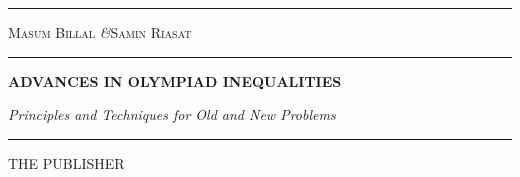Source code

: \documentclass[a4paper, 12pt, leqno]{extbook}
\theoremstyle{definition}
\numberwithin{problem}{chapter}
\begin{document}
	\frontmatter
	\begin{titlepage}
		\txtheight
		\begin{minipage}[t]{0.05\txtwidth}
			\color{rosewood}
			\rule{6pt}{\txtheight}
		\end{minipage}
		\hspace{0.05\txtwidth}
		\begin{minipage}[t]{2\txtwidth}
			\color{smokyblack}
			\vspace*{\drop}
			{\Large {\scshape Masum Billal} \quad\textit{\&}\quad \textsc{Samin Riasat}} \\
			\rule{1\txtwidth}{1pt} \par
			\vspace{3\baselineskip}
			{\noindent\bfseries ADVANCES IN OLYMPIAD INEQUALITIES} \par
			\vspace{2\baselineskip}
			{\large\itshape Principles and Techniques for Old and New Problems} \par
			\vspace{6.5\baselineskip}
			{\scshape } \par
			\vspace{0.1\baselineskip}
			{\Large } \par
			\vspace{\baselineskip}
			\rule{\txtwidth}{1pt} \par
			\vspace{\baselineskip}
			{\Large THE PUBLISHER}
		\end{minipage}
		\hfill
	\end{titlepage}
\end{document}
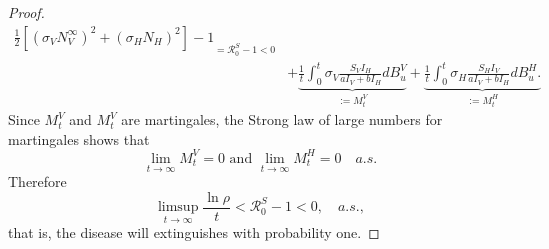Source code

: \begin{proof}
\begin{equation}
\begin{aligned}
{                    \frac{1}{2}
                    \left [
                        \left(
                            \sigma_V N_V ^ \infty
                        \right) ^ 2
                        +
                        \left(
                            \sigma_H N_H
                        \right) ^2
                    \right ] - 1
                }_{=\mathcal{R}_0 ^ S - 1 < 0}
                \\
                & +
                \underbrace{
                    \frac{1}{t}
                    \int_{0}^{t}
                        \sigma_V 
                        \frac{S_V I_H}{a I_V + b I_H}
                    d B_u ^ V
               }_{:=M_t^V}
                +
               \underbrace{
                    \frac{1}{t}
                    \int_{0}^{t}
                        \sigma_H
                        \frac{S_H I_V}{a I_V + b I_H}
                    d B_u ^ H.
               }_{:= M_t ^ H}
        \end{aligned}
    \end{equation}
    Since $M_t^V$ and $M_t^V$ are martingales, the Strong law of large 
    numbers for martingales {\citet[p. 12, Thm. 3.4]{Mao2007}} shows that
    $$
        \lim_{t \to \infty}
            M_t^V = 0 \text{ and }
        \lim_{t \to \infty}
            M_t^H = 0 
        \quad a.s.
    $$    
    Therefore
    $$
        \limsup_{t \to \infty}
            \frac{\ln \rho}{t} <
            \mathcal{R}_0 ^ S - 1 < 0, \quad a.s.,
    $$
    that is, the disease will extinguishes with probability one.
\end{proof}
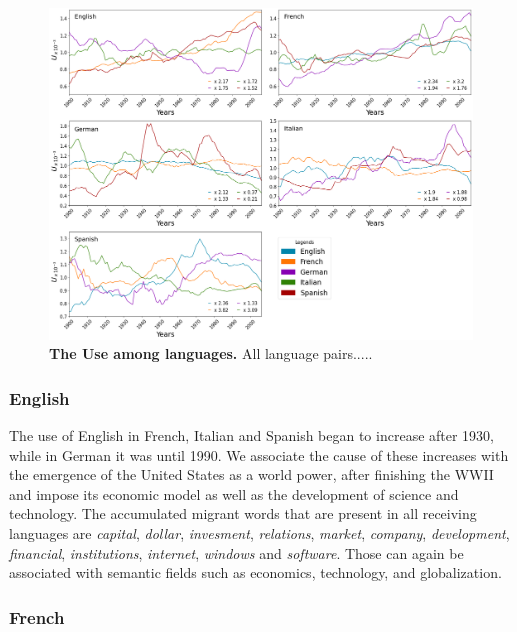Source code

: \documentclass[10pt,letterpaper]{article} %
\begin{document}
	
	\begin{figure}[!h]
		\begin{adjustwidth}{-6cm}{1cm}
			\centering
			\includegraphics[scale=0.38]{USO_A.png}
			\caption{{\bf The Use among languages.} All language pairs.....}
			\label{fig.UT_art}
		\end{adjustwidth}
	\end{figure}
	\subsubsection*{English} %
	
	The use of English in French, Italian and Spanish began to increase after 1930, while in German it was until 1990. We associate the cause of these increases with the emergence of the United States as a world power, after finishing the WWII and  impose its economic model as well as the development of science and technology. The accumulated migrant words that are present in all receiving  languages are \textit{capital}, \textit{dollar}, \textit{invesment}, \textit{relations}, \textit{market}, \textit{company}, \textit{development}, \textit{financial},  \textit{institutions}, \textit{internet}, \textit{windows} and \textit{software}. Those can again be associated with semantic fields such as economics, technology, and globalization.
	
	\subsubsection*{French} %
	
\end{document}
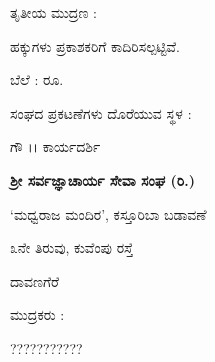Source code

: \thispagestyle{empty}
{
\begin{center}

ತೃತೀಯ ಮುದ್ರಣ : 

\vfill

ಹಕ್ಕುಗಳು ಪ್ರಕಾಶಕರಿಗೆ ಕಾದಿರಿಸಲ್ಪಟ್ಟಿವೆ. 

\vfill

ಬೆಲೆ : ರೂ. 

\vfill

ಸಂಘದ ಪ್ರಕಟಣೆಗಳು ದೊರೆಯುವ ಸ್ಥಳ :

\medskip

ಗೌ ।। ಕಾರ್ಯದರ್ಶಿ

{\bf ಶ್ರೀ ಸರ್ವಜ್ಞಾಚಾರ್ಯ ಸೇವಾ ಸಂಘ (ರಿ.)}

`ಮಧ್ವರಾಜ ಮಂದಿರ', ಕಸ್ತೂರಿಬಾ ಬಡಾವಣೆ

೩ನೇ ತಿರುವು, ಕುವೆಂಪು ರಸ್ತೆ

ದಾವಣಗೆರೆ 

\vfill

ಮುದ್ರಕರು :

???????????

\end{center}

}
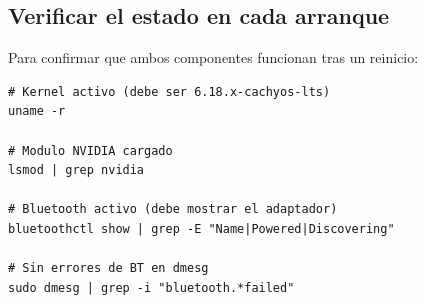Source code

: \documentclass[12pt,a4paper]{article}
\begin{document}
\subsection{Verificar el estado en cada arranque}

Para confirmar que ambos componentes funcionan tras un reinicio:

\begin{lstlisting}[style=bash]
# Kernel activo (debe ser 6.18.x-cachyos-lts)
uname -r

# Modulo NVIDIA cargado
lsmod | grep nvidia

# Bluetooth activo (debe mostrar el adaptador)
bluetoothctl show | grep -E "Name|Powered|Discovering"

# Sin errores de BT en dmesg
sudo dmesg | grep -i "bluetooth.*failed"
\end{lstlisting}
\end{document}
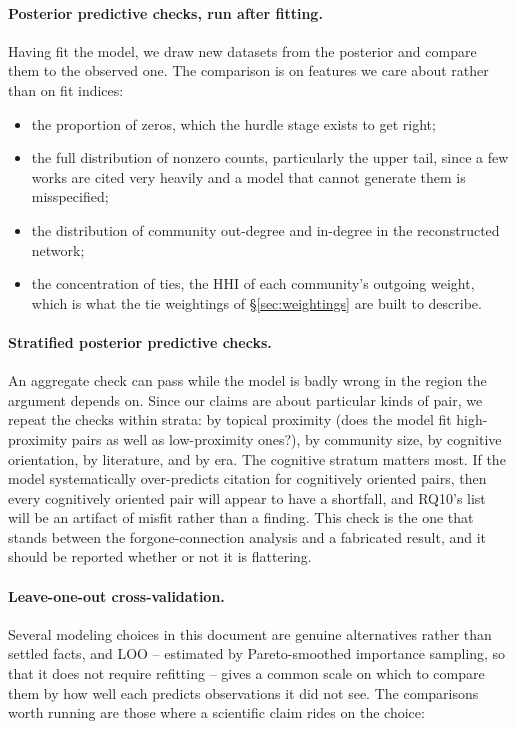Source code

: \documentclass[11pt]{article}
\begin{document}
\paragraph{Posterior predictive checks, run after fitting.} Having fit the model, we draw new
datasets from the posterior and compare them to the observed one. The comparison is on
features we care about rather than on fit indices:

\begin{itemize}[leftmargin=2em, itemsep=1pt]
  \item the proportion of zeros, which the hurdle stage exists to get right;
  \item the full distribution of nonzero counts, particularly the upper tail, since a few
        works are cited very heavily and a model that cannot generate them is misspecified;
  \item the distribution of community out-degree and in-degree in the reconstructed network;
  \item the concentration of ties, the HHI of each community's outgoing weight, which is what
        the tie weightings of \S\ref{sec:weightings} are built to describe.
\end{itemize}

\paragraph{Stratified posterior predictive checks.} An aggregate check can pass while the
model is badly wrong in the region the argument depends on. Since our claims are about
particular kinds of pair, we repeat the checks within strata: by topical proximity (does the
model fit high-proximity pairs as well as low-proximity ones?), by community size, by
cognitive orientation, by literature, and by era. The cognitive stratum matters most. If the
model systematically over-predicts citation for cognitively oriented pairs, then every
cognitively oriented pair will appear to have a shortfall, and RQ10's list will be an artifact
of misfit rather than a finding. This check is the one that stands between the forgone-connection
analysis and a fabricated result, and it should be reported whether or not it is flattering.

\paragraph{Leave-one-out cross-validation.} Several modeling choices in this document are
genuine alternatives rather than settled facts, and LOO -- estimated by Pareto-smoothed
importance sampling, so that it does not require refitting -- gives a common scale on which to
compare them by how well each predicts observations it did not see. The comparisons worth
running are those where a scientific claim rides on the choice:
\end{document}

══════════════════════════════

§ **ASSIGNED TASK**: Return the data exactly as it stands, minus the pictures.

§ **SOLUTION TO THE PROBLEM**:
Source code

: \documentclass[a4paper, 12pt, leqno]{extbook}
\theoremstyle{definition}
\numberwithin{problem}{chapter}
\begin{document}
	\frontmatter
	\begin{titlepage}
		\txtheight
		\begin{minipage}[t]{0.05\txtwidth}
			\color{rosewood}
			\rule{6pt}{\txtheight}
		\end{minipage}
		\hspace{0.05\txtwidth}
		\begin{minipage}[t]{2\txtwidth}
			\color{smokyblack}
			\vspace*{\drop}
			{\Large {\scshape Masum Billal} \quad\textit{\&}\quad \textsc{Samin Riasat}} \\
			\rule{1\txtwidth}{1pt} \par
			\vspace{3\baselineskip}
			{\noindent\bfseries ADVANCES IN OLYMPIAD INEQUALITIES} \par
			\vspace{2\baselineskip}
			{\large\itshape Principles and Techniques for Old and New Problems} \par
			\vspace{6.5\baselineskip}
			{\scshape } \par
			\vspace{0.1\baselineskip}
			{\Large } \par
			\vspace{\baselineskip}
			\rule{\txtwidth}{1pt} \par
			\vspace{\baselineskip}
			{\Large THE PUBLISHER}
		\end{minipage}
		\hfill
	\end{titlepage}
\end{document}
Source code

: \begin{proof}
\begin{equation}
\begin{aligned}
{                    \frac{1}{2}
                    \left [
                        \left(
                            \sigma_V N_V ^ \infty
                        \right) ^ 2
                        +
                        \left(
                            \sigma_H N_H
                        \right) ^2
                    \right ] - 1
                }_{=\mathcal{R}_0 ^ S - 1 < 0}
                \\
                & +
                \underbrace{
                    \frac{1}{t}
                    \int_{0}^{t}
                        \sigma_V 
                        \frac{S_V I_H}{a I_V + b I_H}
                    d B_u ^ V
               }_{:=M_t^V}
                +
               \underbrace{
                    \frac{1}{t}
                    \int_{0}^{t}
                        \sigma_H
                        \frac{S_H I_V}{a I_V + b I_H}
                    d B_u ^ H.
               }_{:= M_t ^ H}
        \end{aligned}
    \end{equation}
    Since $M_t^V$ and $M_t^V$ are martingales, the Strong law of large 
    numbers for martingales {\citet[p. 12, Thm. 3.4]{Mao2007}} shows that
    $$
        \lim_{t \to \infty}
            M_t^V = 0 \text{ and }
        \lim_{t \to \infty}
            M_t^H = 0 
        \quad a.s.
    $$    
    Therefore
    $$
        \limsup_{t \to \infty}
            \frac{\ln \rho}{t} <
            \mathcal{R}_0 ^ S - 1 < 0, \quad a.s.,
    $$
    that is, the disease will extinguishes with probability one.
\end{proof}
Source code

: \documentclass[10pt,letterpaper]{article} %
\begin{document}
	
	\begin{figure}[!h]
		\begin{adjustwidth}{-6cm}{1cm}
			\centering
			\includegraphics[scale=0.38]{USO_A.png}
			\caption{{\bf The Use among languages.} All language pairs.....}
			\label{fig.UT_art}
		\end{adjustwidth}
	\end{figure}
	\subsubsection*{English} %
	
	The use of English in French, Italian and Spanish began to increase after 1930, while in German it was until 1990. We associate the cause of these increases with the emergence of the United States as a world power, after finishing the WWII and  impose its economic model as well as the development of science and technology. The accumulated migrant words that are present in all receiving  languages are \textit{capital}, \textit{dollar}, \textit{invesment}, \textit{relations}, \textit{market}, \textit{company}, \textit{development}, \textit{financial},  \textit{institutions}, \textit{internet}, \textit{windows} and \textit{software}. Those can again be associated with semantic fields such as economics, technology, and globalization.
	
	\subsubsection*{French} %
	
\end{document}
Source code

: \thispagestyle{empty}
{
\begin{center}

ತೃತೀಯ ಮುದ್ರಣ : 

\vfill

ಹಕ್ಕುಗಳು ಪ್ರಕಾಶಕರಿಗೆ ಕಾದಿರಿಸಲ್ಪಟ್ಟಿವೆ. 

\vfill

ಬೆಲೆ : ರೂ. 

\vfill

ಸಂಘದ ಪ್ರಕಟಣೆಗಳು ದೊರೆಯುವ ಸ್ಥಳ :

\medskip

ಗೌ ।। ಕಾರ್ಯದರ್ಶಿ

{\bf ಶ್ರೀ ಸರ್ವಜ್ಞಾಚಾರ್ಯ ಸೇವಾ ಸಂಘ (ರಿ.)}

`ಮಧ್ವರಾಜ ಮಂದಿರ', ಕಸ್ತೂರಿಬಾ ಬಡಾವಣೆ

೩ನೇ ತಿರುವು, ಕುವೆಂಪು ರಸ್ತೆ

ದಾವಣಗೆರೆ 

\vfill

ಮುದ್ರಕರು :

???????????

\end{center}

}
Source code

: \documentclass[12pt,a4paper]{article}
\begin{document}
\subsection{Verificar el estado en cada arranque}

Para confirmar que ambos componentes funcionan tras un reinicio:

\begin{lstlisting}[style=bash]
# Kernel activo (debe ser 6.18.x-cachyos-lts)
uname -r

# Modulo NVIDIA cargado
lsmod | grep nvidia

# Bluetooth activo (debe mostrar el adaptador)
bluetoothctl show | grep -E "Name|Powered|Discovering"

# Sin errores de BT en dmesg
sudo dmesg | grep -i "bluetooth.*failed"
\end{lstlisting}
\end{document}
Source code

: \documentclass[11pt]{article}
\begin{document}
\paragraph{Posterior predictive checks, run after fitting.} Having fit the model, we draw new
datasets from the posterior and compare them to the observed one. The comparison is on
features we care about rather than on fit indices:

\begin{itemize}[leftmargin=2em, itemsep=1pt]
  \item the proportion of zeros, which the hurdle stage exists to get right;
  \item the full distribution of nonzero counts, particularly the upper tail, since a few
        works are cited very heavily and a model that cannot generate them is misspecified;
  \item the distribution of community out-degree and in-degree in the reconstructed network;
  \item the concentration of ties, the HHI of each community's outgoing weight, which is what
        the tie weightings of \S\ref{sec:weightings} are built to describe.
\end{itemize}

\paragraph{Stratified posterior predictive checks.} An aggregate check can pass while the
model is badly wrong in the region the argument depends on. Since our claims are about
particular kinds of pair, we repeat the checks within strata: by topical proximity (does the
model fit high-proximity pairs as well as low-proximity ones?), by community size, by
cognitive orientation, by literature, and by era. The cognitive stratum matters most. If the
model systematically over-predicts citation for cognitively oriented pairs, then every
cognitively oriented pair will appear to have a shortfall, and RQ10's list will be an artifact
of misfit rather than a finding. This check is the one that stands between the forgone-connection
analysis and a fabricated result, and it should be reported whether or not it is flattering.

\paragraph{Leave-one-out cross-validation.} Several modeling choices in this document are
genuine alternatives rather than settled facts, and LOO -- estimated by Pareto-smoothed
importance sampling, so that it does not require refitting -- gives a common scale on which to
compare them by how well each predicts observations it did not see. The comparisons worth
running are those where a scientific claim rides on the choice:
\end{document}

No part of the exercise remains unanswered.